### Work item
Go through the entries below, count every line with the string "aria", and answer with only that number.
━━━━━━
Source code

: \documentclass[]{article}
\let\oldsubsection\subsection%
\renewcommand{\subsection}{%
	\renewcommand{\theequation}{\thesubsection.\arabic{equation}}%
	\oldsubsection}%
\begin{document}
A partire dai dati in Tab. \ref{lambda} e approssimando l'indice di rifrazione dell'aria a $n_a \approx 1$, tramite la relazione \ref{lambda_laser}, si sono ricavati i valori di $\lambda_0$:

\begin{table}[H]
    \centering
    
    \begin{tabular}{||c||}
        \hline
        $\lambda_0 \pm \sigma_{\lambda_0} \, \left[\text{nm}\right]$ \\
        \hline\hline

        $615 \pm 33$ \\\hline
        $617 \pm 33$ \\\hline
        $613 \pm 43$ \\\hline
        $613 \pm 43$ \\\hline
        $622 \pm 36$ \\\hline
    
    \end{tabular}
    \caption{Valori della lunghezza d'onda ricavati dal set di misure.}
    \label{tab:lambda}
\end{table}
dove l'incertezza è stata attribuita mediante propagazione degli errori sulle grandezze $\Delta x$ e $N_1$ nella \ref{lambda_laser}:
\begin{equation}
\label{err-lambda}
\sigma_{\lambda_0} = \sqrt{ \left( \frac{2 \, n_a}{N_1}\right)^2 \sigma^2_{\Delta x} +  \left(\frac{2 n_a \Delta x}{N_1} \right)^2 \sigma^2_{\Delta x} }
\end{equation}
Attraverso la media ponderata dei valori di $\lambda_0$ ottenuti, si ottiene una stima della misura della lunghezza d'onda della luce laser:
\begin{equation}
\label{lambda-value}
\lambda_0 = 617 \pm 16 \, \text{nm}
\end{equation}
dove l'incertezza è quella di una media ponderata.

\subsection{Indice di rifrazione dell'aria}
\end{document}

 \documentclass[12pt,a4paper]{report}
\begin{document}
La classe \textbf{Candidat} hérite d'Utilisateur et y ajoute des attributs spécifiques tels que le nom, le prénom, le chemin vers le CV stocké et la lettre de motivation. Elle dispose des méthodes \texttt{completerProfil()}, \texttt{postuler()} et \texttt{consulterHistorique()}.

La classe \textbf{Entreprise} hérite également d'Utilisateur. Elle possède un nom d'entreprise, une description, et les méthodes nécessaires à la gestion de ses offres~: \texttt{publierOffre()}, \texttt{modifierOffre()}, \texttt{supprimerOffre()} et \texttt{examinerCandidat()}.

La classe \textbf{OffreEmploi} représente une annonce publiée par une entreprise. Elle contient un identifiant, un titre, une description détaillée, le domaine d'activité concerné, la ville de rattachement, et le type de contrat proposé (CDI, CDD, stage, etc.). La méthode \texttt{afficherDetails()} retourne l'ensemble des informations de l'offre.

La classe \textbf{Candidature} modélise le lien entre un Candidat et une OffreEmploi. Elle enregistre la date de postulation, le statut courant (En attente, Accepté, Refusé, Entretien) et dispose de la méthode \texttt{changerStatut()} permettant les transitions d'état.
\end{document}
━━━━━━
### Final answer
2